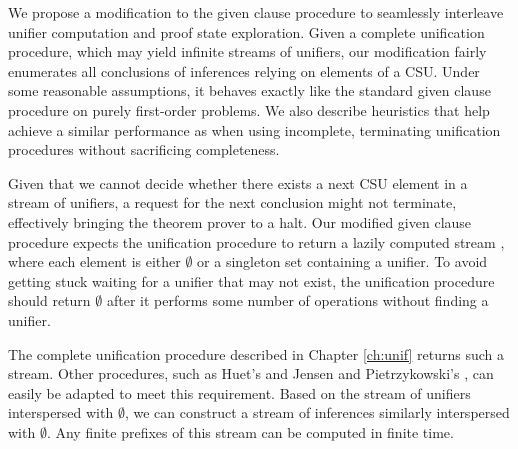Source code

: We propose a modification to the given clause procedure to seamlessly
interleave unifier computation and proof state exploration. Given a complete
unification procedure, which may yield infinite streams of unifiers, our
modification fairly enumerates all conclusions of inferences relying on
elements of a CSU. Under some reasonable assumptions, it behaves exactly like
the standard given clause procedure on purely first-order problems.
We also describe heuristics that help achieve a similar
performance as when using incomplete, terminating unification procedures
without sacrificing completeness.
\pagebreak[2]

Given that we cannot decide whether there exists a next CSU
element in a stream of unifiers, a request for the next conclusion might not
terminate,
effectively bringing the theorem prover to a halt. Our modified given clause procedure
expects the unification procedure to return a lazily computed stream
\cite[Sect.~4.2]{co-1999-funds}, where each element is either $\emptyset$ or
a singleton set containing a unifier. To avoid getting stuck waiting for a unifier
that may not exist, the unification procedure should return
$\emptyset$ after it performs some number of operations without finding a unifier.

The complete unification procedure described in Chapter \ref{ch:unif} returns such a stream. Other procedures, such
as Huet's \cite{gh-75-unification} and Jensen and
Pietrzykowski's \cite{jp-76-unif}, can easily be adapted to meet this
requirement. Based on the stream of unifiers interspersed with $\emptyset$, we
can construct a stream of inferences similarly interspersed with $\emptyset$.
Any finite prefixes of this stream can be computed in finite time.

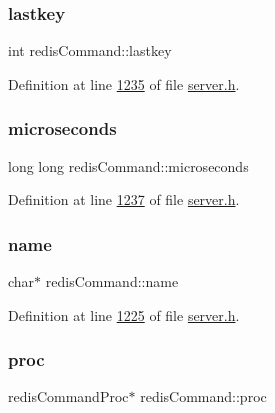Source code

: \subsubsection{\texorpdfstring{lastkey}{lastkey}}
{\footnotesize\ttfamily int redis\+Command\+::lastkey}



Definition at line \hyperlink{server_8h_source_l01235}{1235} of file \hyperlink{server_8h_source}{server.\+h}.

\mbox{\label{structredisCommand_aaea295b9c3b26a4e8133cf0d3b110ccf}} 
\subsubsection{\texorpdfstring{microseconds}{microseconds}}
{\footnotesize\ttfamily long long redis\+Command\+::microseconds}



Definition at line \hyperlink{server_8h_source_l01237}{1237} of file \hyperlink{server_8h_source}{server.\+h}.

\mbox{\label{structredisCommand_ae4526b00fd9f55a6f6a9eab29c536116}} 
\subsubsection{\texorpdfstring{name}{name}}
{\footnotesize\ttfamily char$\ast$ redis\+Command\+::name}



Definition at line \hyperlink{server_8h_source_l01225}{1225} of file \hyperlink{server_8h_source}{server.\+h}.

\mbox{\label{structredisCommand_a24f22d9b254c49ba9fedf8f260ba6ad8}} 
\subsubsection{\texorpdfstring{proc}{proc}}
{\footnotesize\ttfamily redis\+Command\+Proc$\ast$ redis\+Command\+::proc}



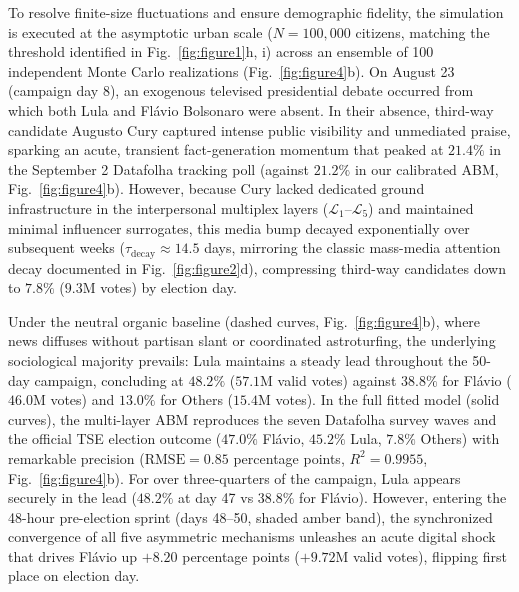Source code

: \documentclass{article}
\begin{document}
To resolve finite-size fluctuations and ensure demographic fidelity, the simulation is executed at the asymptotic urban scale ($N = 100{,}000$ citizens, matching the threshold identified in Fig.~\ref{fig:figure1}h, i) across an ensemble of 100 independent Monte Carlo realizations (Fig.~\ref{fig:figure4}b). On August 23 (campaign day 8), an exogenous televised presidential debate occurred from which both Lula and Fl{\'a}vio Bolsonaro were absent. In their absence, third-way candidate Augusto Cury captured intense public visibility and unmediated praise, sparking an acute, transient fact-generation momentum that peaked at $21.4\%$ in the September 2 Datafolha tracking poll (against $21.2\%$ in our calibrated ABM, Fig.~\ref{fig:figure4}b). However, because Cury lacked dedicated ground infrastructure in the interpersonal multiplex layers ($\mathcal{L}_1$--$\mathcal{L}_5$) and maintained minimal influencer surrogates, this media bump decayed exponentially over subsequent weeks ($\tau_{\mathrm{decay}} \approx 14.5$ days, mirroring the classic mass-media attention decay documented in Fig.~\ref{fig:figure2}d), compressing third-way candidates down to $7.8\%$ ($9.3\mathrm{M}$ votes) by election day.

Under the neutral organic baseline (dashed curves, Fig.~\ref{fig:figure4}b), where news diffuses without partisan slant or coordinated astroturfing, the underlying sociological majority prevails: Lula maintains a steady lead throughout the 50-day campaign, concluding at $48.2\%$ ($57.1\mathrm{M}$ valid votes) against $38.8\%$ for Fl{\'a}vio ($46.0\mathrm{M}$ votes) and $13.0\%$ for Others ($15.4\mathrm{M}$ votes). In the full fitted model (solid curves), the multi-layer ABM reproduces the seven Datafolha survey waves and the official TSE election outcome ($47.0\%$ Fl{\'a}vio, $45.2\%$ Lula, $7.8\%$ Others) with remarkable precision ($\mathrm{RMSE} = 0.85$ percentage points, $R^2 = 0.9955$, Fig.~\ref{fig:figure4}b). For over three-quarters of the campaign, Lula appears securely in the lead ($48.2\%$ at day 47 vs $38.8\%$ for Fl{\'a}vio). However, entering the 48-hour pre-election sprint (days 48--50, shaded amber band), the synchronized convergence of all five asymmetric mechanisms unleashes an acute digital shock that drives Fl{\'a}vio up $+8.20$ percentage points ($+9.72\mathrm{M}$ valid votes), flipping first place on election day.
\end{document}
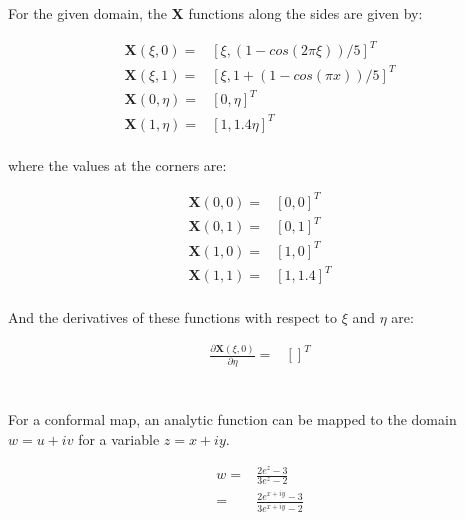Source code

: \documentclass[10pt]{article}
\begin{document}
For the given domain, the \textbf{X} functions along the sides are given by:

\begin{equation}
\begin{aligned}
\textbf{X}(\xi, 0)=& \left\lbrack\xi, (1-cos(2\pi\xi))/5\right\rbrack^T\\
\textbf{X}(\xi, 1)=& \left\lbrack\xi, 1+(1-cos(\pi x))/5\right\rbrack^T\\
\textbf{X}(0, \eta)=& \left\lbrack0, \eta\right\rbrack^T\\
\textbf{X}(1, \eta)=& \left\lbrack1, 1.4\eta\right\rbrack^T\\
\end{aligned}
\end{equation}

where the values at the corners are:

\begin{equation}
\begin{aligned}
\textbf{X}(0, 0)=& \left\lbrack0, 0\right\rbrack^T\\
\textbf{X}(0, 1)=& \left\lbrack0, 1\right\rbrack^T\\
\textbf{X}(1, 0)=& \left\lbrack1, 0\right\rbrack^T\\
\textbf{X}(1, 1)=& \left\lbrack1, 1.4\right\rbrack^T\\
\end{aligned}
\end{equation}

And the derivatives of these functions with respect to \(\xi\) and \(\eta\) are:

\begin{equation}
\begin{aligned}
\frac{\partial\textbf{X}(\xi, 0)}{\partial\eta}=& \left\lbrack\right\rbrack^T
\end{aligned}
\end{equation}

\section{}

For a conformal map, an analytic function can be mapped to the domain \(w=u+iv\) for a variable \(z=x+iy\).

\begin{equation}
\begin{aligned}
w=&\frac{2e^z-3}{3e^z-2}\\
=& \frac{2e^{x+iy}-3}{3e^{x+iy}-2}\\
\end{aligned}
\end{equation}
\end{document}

> DESCRIPTION OF THE TASK
Report every line containing the string "rbrack" in the material.

> EXERCISE RESULT
\textbf{X}(\xi, 0)=& \left\lbrack\xi, (1-cos(2\pi\xi))/5\right\rbrack^T\\
\textbf{X}(\xi, 1)=& \left\lbrack\xi, 1+(1-cos(\pi x))/5\right\rbrack^T\\
\textbf{X}(0, \eta)=& \left\lbrack0, \eta\right\rbrack^T\\
\textbf{X}(1, \eta)=& \left\lbrack1, 1.4\eta\right\rbrack^T\\
\textbf{X}(0, 0)=& \left\lbrack0, 0\right\rbrack^T\\
\textbf{X}(0, 1)=& \left\lbrack0, 1\right\rbrack^T\\
\textbf{X}(1, 0)=& \left\lbrack1, 0\right\rbrack^T\\
\textbf{X}(1, 1)=& \left\lbrack1, 1.4\right\rbrack^T\\
\frac{\partial\textbf{X}(\xi, 0)}{\partial\eta}=& \left\lbrack\right\rbrack^T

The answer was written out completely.